Rien n'est plus difficile que d'obtenir cette disponibilité.»
Ces
déclarations ont suscité parmi «les professionnels de la profession»,
une réelle émotion, se traduisant, hélas, souvent par des mises en
cause personnelles. Ici on s'est exclamé : «Vous le connaissez, Patrick Le Lay est un provocateur, il exagère toujours, ça n'a donc pas beaucoup d'importance.»
Là, au contraire, on a fustigé avec force le président de TF1 dénonçant
son cynisme, son mépris, son arrogance ! Ces attaques, faciles et
convenues, rassurent à bon compte leurs auteurs. A terme,
paradoxalement, en confortant le personnage dans sa caricature, elles
constituent presque un rideau de fumée.
Les déclarations de
l'animateur de la première télévision européenne, propriétaire
notamment d'Eurosport, de LCI, d'Odyssée, de TV Breizh, de la majorité
du bouquet de chaînes TPS, actionnaire de Métro - un rêve, un quotidien
sans journaliste -, ne s'exprime pas pour amuser la galerie. C'est sa
vérité. La conséquence d'une impitoyable concurrence. Revenons un
instant en arrière.
En 2001, sincèrement outré par la diffusion de Loft Story sur M6, le président de TF1 prend sa plume et dans le Monde pourfend «une
émission du type "Big Brother", c'est-à-dire un programme fondé sur
l'enfermement pendant une longue période d'hommes et de femmes vivant
24 heures sur 24, sous l'oeil de caméras faisant fi de toute intimité.
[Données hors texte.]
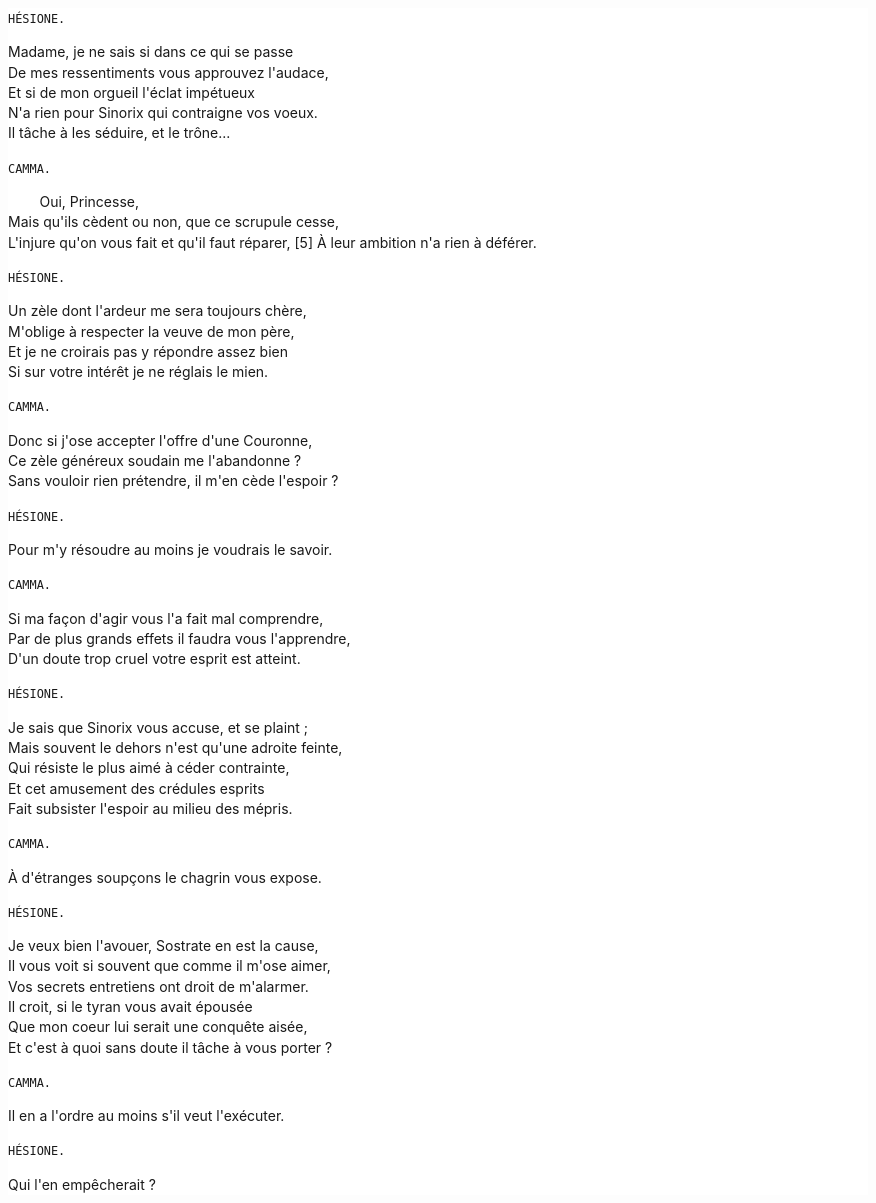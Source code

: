     HÉSIONE.
Madame, je ne sais si dans ce qui se passe  
De mes ressentiments vous approuvez l'audace,  
Et si de mon orgueil l'éclat impétueux  
N'a rien pour Sinorix qui contraigne vos voeux.  
Il tâche à les séduire, et le trône...  

    CAMMA.
        Oui, Princesse,  
Mais qu'ils cèdent ou non, que ce scrupule cesse,  
L'injure qu'on vous fait et qu'il faut réparer,   [5]
À leur ambition n'a rien à déférer.  

    HÉSIONE.
Un zèle dont l'ardeur me sera toujours chère,  
M'oblige à respecter la veuve de mon père,  
Et je ne croirais pas y répondre assez bien  
Si sur votre intérêt je ne réglais le mien.  

    CAMMA.
Donc si j'ose accepter l'offre d'une Couronne,  
Ce zèle généreux soudain me l'abandonne ?  
Sans vouloir rien prétendre, il m'en cède l'espoir ?  

    HÉSIONE.
Pour m'y résoudre au moins je voudrais le savoir.  

    CAMMA.
Si ma façon d'agir vous l'a fait mal comprendre,  
Par de plus grands effets il faudra vous l'apprendre,  
D'un doute trop cruel votre esprit est atteint.  

    HÉSIONE.
Je sais que Sinorix vous accuse, et se plaint ;  
Mais souvent le dehors n'est qu'une adroite feinte,  
Qui résiste le plus aimé à céder contrainte,  
Et cet amusement des crédules esprits  
Fait subsister l'espoir au milieu des mépris.  

    CAMMA.
À d'étranges soupçons le chagrin vous expose.  

    HÉSIONE.
Je veux bien l'avouer, Sostrate en est la cause,  
Il vous voit si souvent que comme il m'ose aimer,  
Vos secrets entretiens ont droit de m'alarmer.  
Il croit, si le tyran vous avait épousée  
Que mon coeur lui serait une conquête aisée,  
Et c'est à quoi sans doute il tâche à vous porter ?  

    CAMMA.
Il en a l'ordre au moins s'il veut l'exécuter.  

    HÉSIONE.
Qui l'en empêcherait ?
(...) Aux responsables d'associations familiales de décider si Loft Story
et ses sous-produits pornographiques mettent en cause la protection de
l'enfance. (...) Au CSA de dire si une chaîne généraliste en clair peut
diffuser à une heure où une majorité d'enfants regardent la télévision,
un programme incitant des jeunes gens à former un couple temporaire par
appât du gain. (...) Cette évolution est-elle compatible avec la
sauvegarde de l'exception culturelle française ?»
Tout était
dit et bien dit. Les problèmes soulevés par la télé-poubelle étaient
abordés avec pertinence, gravité, mesure, démontrant que Patrick Le Lay
n'est pas nécessairement un cynique provocateur. Trois ans après, le
même homme déclare : «Nous avons signé avec Endemol pour un concept
plus soft d'émission de real-tv, avec des valeurs plus positives de
travail et de réussite artistique : la Star Academy (...). Nous
n'en sommes pas peu fiers. Nous enregistrons les meilleures audiences
de l'année chez les jeunes, et c'est un programme qui n'est absolument
pas déshonorant par rapport à notre image, au contraire. Pour moi,
c'est l'exemple même d'une réactivité maîtrisée.»
Patrick Le Lay ment. Nous savons, le président de TF1 sait, que les émissions diffusées sur sa chaîne sont de même nature que Loft Story. Probablement pires, avec la Ferme et Koh-Lanta. La règle, c'est l'élimination. Pour survivre, il faut tuer. Lorsque, il y a vingt ans, Yves Boisset réalisait le Prix du danger,
il s'agissait d'un film de science-fiction. Aujourd'hui, la
trash-télévision véhicule violence, pornographie, règne du plus fort,
destruction. C'est la réalité. Il faut remercier Patrick Le Lay de
s'exprimer sans langue de bois. Dans un article remarquable, Robert
Guédiguian s'interroge : pourquoi médias et hommes politiques sont-ils
si... prudents après ces déclarations ?
Je propose deux pistes de
réflexion. Dans le même temps où Patrick Le Lay s'expliquait sur son
«métier», on apprenait que TF1, Bouygues et le groupe Figaro récemment
racheté par Serge Dassault, étaient en négociation pour s'associer...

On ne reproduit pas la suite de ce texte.